Because the diaphragm is the main respiratory muscle, any increase in abdominal pressure (e.g. abdominal distension) will impact on respiratory function. Decompression of the stomach is important after trauma to prevent a distended abdomen from impinging on diaphragmatic excursion. The paediatric diaphragm also has fewer type 1 (fatigue-resistant) muscle fibres than in adults and is therefore prone to fatigue (Santillanes and Gausche-Hill, 2008; Crameri, 2010).


The chest wall is more compliant than adults, but the lungs are relatively less compliant. As a result of this increased elasticity of the chest wall, blunt chest trauma may not result in rib fractures in the infant and young child. However, the force may be transmitted through the cartilaginous ribs to the underlying structures, potentially causing significant internal injuries. Small children are more susceptible to pneumothoraces on the application of positive pressure. Infants tire quicker and more easily than adults, so early aggressive intervention may be needed to protect the airways and maintain ventilation. Early signs of respiratory distress can deteriorate very rapidly, so close observation is required (Kadish, 2006; Escobar and Caty, 2011).




The highly compliant chest wall provides little support for the lungs, thus the negative intrathoracic pressure is poorly maintained and the work of breathing can increase to approximately three times that of the adult.


The number and size of alveoli increase from 20–50 million alveoli at birth until about 300 million alveoli at eight years of age. Young children therefore have less surface area for gaseous exchange than adults. The collateral ventilatory channels are also poorly developed in young children, predisposing them to atelectasis (Charnock and Doershuk, 1973; WHO, 2008a) (Fig. 2.6).
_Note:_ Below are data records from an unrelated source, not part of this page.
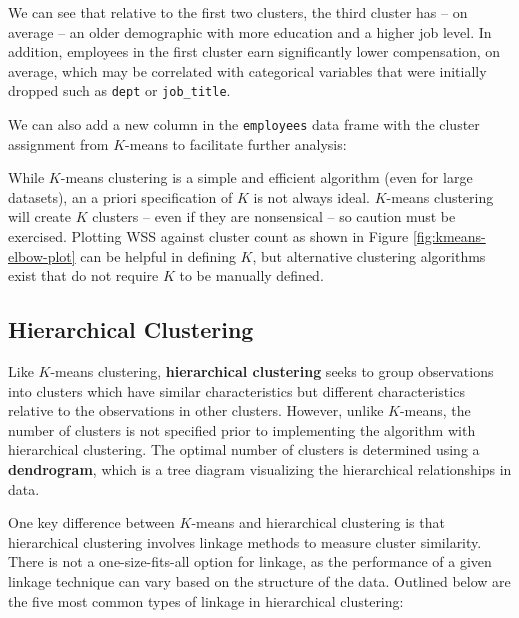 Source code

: \documentclass[
]{book}
\newenvironment{Shaded}{\begin{snugshade}}{\end{snugshade}}
\newcommand{\AttributeTok}[1]{\textcolor[rgb]{0.77,0.63,0.00}{#1}}
\newcommand{\CommentTok}[1]{\textcolor[rgb]{0.56,0.35,0.01}{\textit{#1}}}
\newcommand{\FunctionTok}[1]{\textcolor[rgb]{0.00,0.00,0.00}{#1}}
\newcommand{\NormalTok}[1]{#1}
\newcommand{\OtherTok}[1]{\textcolor[rgb]{0.56,0.35,0.01}{#1}}
\newcommand{\SpecialCharTok}[1]{\textcolor[rgb]{0.00,0.00,0.00}{#1}}
\begin{document}
We can see that relative to the first two clusters, the third cluster has -- on average -- an older demographic with more education and a higher job level. In addition, employees in the first cluster earn significantly lower compensation, on average, which may be correlated with categorical variables that were initially dropped such as \texttt{dept} or \texttt{job\_title}.

We can also add a new column in the \texttt{employees} data frame with the cluster assignment from \(K\)-means to facilitate further analysis:

\begin{Shaded}
\end{Shaded}

While \(K\)-means clustering is a simple and efficient algorithm (even for large datasets), an a priori specification of \(K\) is not always ideal. \(K\)-means clustering will create \(K\) clusters -- even if they are nonsensical -- so caution must be exercised. Plotting WSS against cluster count as shown in Figure \ref{fig:kmeans-elbow-plot} can be helpful in defining \(K\), but alternative clustering algorithms exist that do not require \(K\) to be manually defined.

\hypertarget{hierarchical-clustering}{%
\subsection{Hierarchical Clustering}\label{hierarchical-clustering}}

Like \(K\)-means clustering, \textbf{hierarchical clustering} seeks to group observations into clusters which have similar characteristics but different characteristics relative to the observations in other clusters. However, unlike \(K\)-means, the number of clusters is not specified prior to implementing the algorithm with hierarchical clustering. The optimal number of clusters is determined using a \textbf{dendrogram}, which is a tree diagram visualizing the hierarchical relationships in data.

One key difference between \(K\)-means and hierarchical clustering is that hierarchical clustering involves linkage methods to measure cluster similarity. There is not a one-size-fits-all option for linkage, as the performance of a given linkage technique can vary based on the structure of the data. Outlined below are the five most common types of linkage in hierarchical clustering:
\end{document}
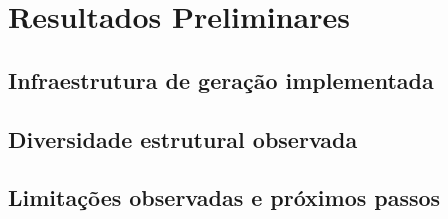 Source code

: \chapter{Resultados Preliminares}
\label{cap:resultados-preliminares}


\section{Infraestrutura de geração implementada}
\label{sec:resultados-infraestrutura}


\section{Diversidade estrutural observada}
\label{sec:resultados-diversidade}


\section{Limitações observadas e próximos passos}
\label{sec:resultados-limitacoes}

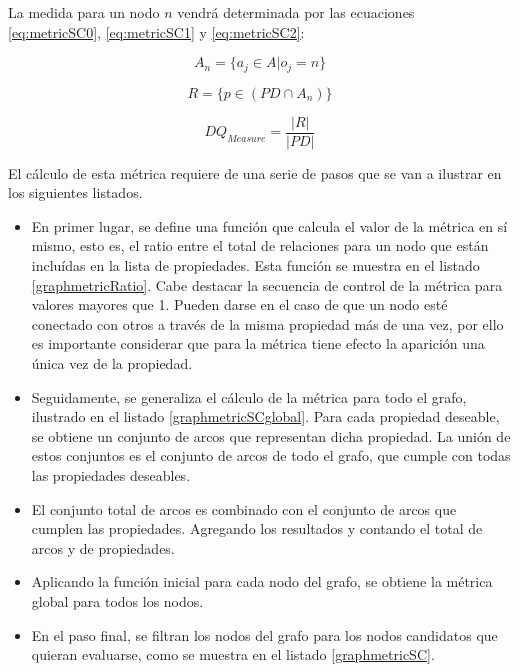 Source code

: La medida para un nodo $n$ vendrá determinada por las ecuaciones
\ref{eq:metricSC0}, \ref{eq:metricSC1} y \ref{eq:metricSC2}:

\begin{equation}
A_n = \{ a_j \in A | o_j = n  \}
  \label{eq:metricSC0}
\end{equation}

\begin{equation}
R = \{ p \in (PD \cap A_n) \}
  \label{eq:metricSC1}
\end{equation}

\begin{equation}
  DQ_{Measure} = 
  \frac{|R|}{|PD|}
  \label{eq:metricSC2}
\end{equation}




El cálculo de esta métrica requiere de una serie de pasos que se van a ilustrar
en los siguientes listados. 

\begin{itemize}
\item En primer lugar, se define una función que calcula el valor de la métrica en sí
mismo, esto es, el ratio entre el total de relaciones para un nodo que están
incluídas en la lista de propiedades. Esta función se muestra en el listado
\ref{graphmetricRatio}. Cabe destacar la secuencia de control de la métrica para
valores mayores que 1. Pueden darse en el caso de que un nodo esté conectado con
otros a través de la misma propiedad más de una vez, por ello es importante
considerar que para la métrica tiene efecto la aparición una única vez de la
propiedad. 
\item Seguidamente, se generaliza el cálculo de la métrica para todo el grafo,
ilustrado en el listado \ref{graphmetricSCglobal}. Para
cada propiedad deseable, se obtiene un conjunto de arcos que representan dicha
propiedad. La unión de estos conjuntos es el conjunto de arcos de todo el
grafo, que cumple con todas las propiedades deseables. 
\item El conjunto total de arcos es combinado con el conjunto de arcos que cumplen las
propiedades. Agregando los resultados y contando el total de arcos y de
propiedades. 
\item Aplicando la función inicial para cada nodo del grafo, se obtiene la métrica
global para todos los nodos. 
\item En el paso final, se filtran los nodos del grafo para los nodos candidatos que
quieran evaluarse, como se muestra en el listado \ref{graphmetricSC}.

\end{itemize}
It has long been taught that children have a different pattern of ventilation to adults: whereas adults uniformly preferentially ventilate the dependent lung, children were thought to preferentially ventilate the non-dependent lung, and this pattern was said to continue well into the second decade of life (Davies et al., 1985; Bhuyan et al., 1989; Davies et al., 1992). More recent studies using electrical impedance tomography in infants under six months of age (Frerichs et al., 2003; Schibler et al., 2009) and older infants and children (Lupton-Smith et al., 2014) have refuted this hypothesis. Neonates appear to have a similar pattern of ventilation to adults, while the distribution of ventilation in both spontaneously breathing and mechanically ventilated older infants and children is highly variable (Lupton-Smith et al., 2014; Lupton-Smith et al., unpublished data). Further studies are required to determine what factors influence the pattern of ventilation in children, but individual assessment of response to treatment is recommended, rather than prescribing standard positions for specific lung zones.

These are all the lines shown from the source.